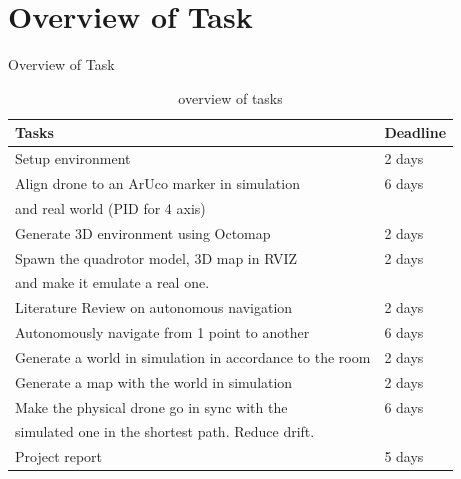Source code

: \documentclass[10pt, a4paper]{beamer}
\begin{document}
\section{Overview of Task}
\begin{frame}{Overview of Task}
	\begin{table}[]
\centering
\begin{tabular}{|l|l|}
\hline
\textbf{Tasks}                                                                                          & \textbf{Deadline} \\ \hline
Setup environment                                                                             & 2 days   \\ \hline
Align drone to an ArUco marker in simulation                  & 6 days   \\ 
and real world (PID for 4 axis)                  &          \\ \hline
Generate 3D environment using Octomap                                                         & 2 days   \\ \hline
Spawn the quadrotor model, 3D map in RVIZ                     & 2 days   \\ 
and make it emulate a real one.                     &    \\ \hline
Literature Review on autonomous navigation                                                     & 2 days   \\ \hline
Autonomously navigate from 1 point to another                                                 & 6 days   \\ \hline
Generate a world in simulation in accordance to the room                                      & 2 days   \\ \hline
Generate a map with the world in simulation                                                   & 2 days   \\ \hline
Make the physical drone go in sync with the & 6 days   \\ 
simulated one in the shortest path. Reduce drift. &    \\ \hline
Project report                                                                                & 5 days   \\ \hline
\end{tabular}
\caption{overview of tasks}
\end{table}
\end{frame}
\end{document}
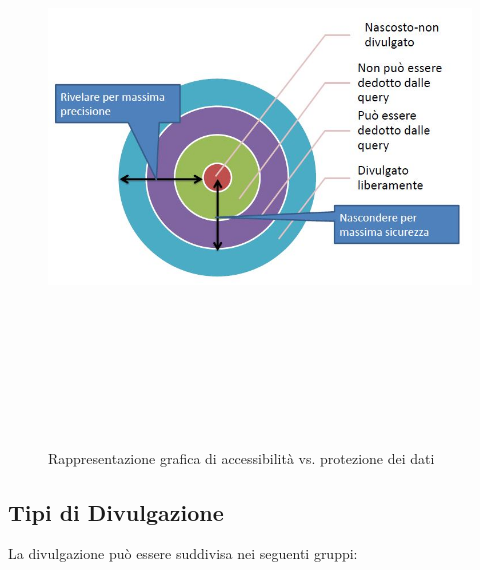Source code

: \begin{figure}[htbp]

	\centering

	{\includegraphics[height=15cm, width=12cm, keepaspectratio]{Immagini/Appendice1/prot_dati_03.jpg}}
				\caption{Rappresentazione grafica di accessibilità vs. protezione dei dati \label{fig:protezione_vs_accessibilita}}

\end{figure}

\subsection{Tipi di Divulgazione}
La divulgazione può essere suddivisa nei seguenti gruppi:

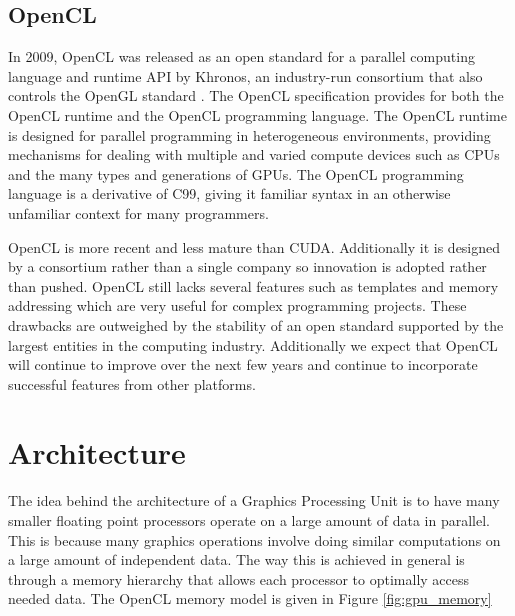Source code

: \subsection{OpenCL}

In 2009, OpenCL was released as an open standard for a parallel computing
language and runtime API by Khronos, an industry-run consortium that also
controls the OpenGL standard \cite{OpenCL}. The OpenCL specification provides
for both the OpenCL runtime and the OpenCL programming language. The
OpenCL runtime is designed for parallel programming in heterogeneous
environments, providing mechanisms for dealing with multiple and varied compute
devices such as CPUs and the many types and generations of GPUs.  The OpenCL
programming language is a derivative of C99, giving it familiar syntax in an
otherwise unfamiliar context for many programmers.


OpenCL is more recent and less mature than CUDA. Additionally it is designed by
a consortium rather than a single company so innovation is adopted rather than
pushed. OpenCL still lacks several features such as templates and memory
addressing which are very useful for complex programming projects. These
drawbacks are outweighed by the stability of an open standard supported by the
largest entities in the computing industry. Additionally we expect that OpenCL
will continue to improve over the next few years and continue to incorporate
successful features from other platforms.



\section{Architecture}
The idea behind the architecture of a Graphics Processing Unit is to have many
smaller floating point processors operate on a large amount of data in
parallel. This is because many graphics operations involve doing similar
computations on a large amount of independent data.  The way this is achieved
in general is through a memory hierarchy that allows each processor to
optimally access needed data.  The OpenCL memory model is given in Figure
\ref{fig:gpu_memory}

Aim of the task:
Each record above should be repeated exactly, please, without pictures.

Exercise result:
Source code

: \documentclass[10pt, a4paper]{beamer}
\begin{document}
\section{Overview of Task}
\begin{frame}{Overview of Task}
	\begin{table}[]
\centering
\begin{tabular}{|l|l|}
\hline
\textbf{Tasks}                                                                                          & \textbf{Deadline} \\ \hline
Setup environment                                                                             & 2 days   \\ \hline
Align drone to an ArUco marker in simulation                  & 6 days   \\ 
and real world (PID for 4 axis)                  &          \\ \hline
Generate 3D environment using Octomap                                                         & 2 days   \\ \hline
Spawn the quadrotor model, 3D map in RVIZ                     & 2 days   \\ 
and make it emulate a real one.                     &    \\ \hline
Literature Review on autonomous navigation                                                     & 2 days   \\ \hline
Autonomously navigate from 1 point to another                                                 & 6 days   \\ \hline
Generate a world in simulation in accordance to the room                                      & 2 days   \\ \hline
Generate a map with the world in simulation                                                   & 2 days   \\ \hline
Make the physical drone go in sync with the & 6 days   \\ 
simulated one in the shortest path. Reduce drift. &    \\ \hline
Project report                                                                                & 5 days   \\ \hline
\end{tabular}
\caption{overview of tasks}
\end{table}
\end{frame}
\end{document}
Source code

: \begin{figure}[htbp]

	\centering

	{\includegraphics[height=15cm, width=12cm, keepaspectratio]{Immagini/Appendice1/prot_dati_03.jpg}}
				\caption{Rappresentazione grafica di accessibilità vs. protezione dei dati \label{fig:protezione_vs_accessibilita}}

\end{figure}

\subsection{Tipi di Divulgazione}
La divulgazione può essere suddivisa nei seguenti gruppi:

Source code

: \subsection{OpenCL}

In 2009, OpenCL was released as an open standard for a parallel computing
language and runtime API by Khronos, an industry-run consortium that also
controls the OpenGL standard \cite{OpenCL}. The OpenCL specification provides
for both the OpenCL runtime and the OpenCL programming language. The
OpenCL runtime is designed for parallel programming in heterogeneous
environments, providing mechanisms for dealing with multiple and varied compute
devices such as CPUs and the many types and generations of GPUs.  The OpenCL
programming language is a derivative of C99, giving it familiar syntax in an
otherwise unfamiliar context for many programmers.


OpenCL is more recent and less mature than CUDA. Additionally it is designed by
a consortium rather than a single company so innovation is adopted rather than
pushed. OpenCL still lacks several features such as templates and memory
addressing which are very useful for complex programming projects. These
drawbacks are outweighed by the stability of an open standard supported by the
largest entities in the computing industry. Additionally we expect that OpenCL
will continue to improve over the next few years and continue to incorporate
successful features from other platforms.



\section{Architecture}
The idea behind the architecture of a Graphics Processing Unit is to have many
smaller floating point processors operate on a large amount of data in
parallel. This is because many graphics operations involve doing similar
computations on a large amount of independent data.  The way this is achieved
in general is through a memory hierarchy that allows each processor to
optimally access needed data.  The OpenCL memory model is given in Figure
\ref{fig:gpu_memory}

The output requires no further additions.